Уместно сказать, однако, что карикатура по Гоголю не есть лишь искажение или отступление от нормы, но этой же нормы перевернутый образ, некий негатив идеала. “В уроде вы сколько-нибудь почувствуете идеал того же, чего карикатурой стал урод”, – утверждал Гоголь (А.О.Смирновой, 6 июля н. ст. 1846 г.). Достаточно широко и последовательно он пользовался этим открытием как собственным творческим методом в создании карикатур. Его уроды в “Мертвых душах” суть карикатуры именно в этом смысле – идеалы навыворот. К ним применимо гоголевское же определение карикатурных героев Фонвизина:
Это те неотразимо-страшные идеалы огрубения, до которых может достигнуть только один человек русской земли, а не другого народа (“В чем же, наконец, существо русской поэзии…”).

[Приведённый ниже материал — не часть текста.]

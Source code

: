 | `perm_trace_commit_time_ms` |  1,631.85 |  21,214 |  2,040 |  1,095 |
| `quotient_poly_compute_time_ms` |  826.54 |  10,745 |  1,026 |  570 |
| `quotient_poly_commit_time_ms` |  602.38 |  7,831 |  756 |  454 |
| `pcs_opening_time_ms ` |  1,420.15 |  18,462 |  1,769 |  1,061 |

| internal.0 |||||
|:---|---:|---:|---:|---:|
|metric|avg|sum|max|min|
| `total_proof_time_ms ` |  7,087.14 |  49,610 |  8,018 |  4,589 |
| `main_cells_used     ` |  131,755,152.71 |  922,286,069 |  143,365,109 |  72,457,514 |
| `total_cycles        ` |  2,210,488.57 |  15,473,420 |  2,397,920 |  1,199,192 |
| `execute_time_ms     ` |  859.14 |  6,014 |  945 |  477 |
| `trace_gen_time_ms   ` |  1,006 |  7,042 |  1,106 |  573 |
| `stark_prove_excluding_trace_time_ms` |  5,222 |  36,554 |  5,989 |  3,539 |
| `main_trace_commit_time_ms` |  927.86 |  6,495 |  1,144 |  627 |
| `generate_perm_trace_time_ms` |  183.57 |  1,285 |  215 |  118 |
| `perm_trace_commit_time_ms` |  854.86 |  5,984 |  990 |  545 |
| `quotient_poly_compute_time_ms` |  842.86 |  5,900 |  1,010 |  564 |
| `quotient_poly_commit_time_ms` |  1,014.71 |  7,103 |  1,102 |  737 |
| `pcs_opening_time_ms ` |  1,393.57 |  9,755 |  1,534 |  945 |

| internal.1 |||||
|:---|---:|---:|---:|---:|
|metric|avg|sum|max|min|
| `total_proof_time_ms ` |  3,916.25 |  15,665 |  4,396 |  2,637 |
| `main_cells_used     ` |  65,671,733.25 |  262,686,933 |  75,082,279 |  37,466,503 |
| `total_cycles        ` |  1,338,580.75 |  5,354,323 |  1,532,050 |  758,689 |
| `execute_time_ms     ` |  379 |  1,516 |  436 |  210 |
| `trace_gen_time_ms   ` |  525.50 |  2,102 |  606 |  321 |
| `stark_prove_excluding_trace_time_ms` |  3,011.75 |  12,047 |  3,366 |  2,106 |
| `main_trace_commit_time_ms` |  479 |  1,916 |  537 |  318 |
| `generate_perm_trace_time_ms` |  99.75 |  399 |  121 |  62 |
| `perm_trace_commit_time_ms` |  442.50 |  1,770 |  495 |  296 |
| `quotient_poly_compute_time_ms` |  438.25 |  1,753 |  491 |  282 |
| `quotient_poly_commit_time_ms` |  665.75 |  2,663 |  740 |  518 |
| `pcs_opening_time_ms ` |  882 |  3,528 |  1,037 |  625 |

Идеалы!.. Можно предполагать, что, согласно замыслу Гоголя, искомое воскресение мертвых в “Мертвых душах” должно было состояться как обращение этих страшных идеалов в истинные и прекрасные, как опрокидывание карикатуры в тот позитив, карикатурой чего она стала. Не за счет каких-то сторонних, дополнительных добродетелей его уроды должны были превратиться в благородных людей (таких смягчающих оттенков нет в них, они целиком и полностью уроды), но за счет собственных отвратительных свойств, поставленных, однако, в законное положение и не пугающих больше, но возбуждающих восторг и любовь. Это похоже на выворачивание перчатки с изнанки на лицевую сторону. В самой перчатке ничего не меняется, но всё становится на свое место. Карикатуры в “Мертвых душах” содержат уже в схеме своей свой идеал, образец, ждущий осуществления, и, создавая их, Гоголь надеялся перевернуть со временем эти жуткие образы, подобрав надлежащий ключ к душе каждого персонажа, и восстановить добро и истину в их первооснове. Что подобного рода расчеты имели место в “Мертвых душах”, свидетельствует Чичиков, чье преображение мыслилось не в нарушение его гнусной природы стяжательства, но путем ее перевернутого, правильного использования. Она-то, исконная страсть его, лежащая в основании карикатурного образа, и заставила автора остановить свой выбор на Чичикове как на человеке, в котором нуждалась Россия. Другие герои поэмы также по существу выступают как идеальные состояния в карикатурной форме. В набросках к “Мертвым душам” содержится намек на то, что в дальнейшем своем прохождении эти уродливые фигуры могли быть вывернуты на лицевую сторону. В таком перевороте заключалась, надо думать, главная задача и тайна продолжения “Мертвых душ”.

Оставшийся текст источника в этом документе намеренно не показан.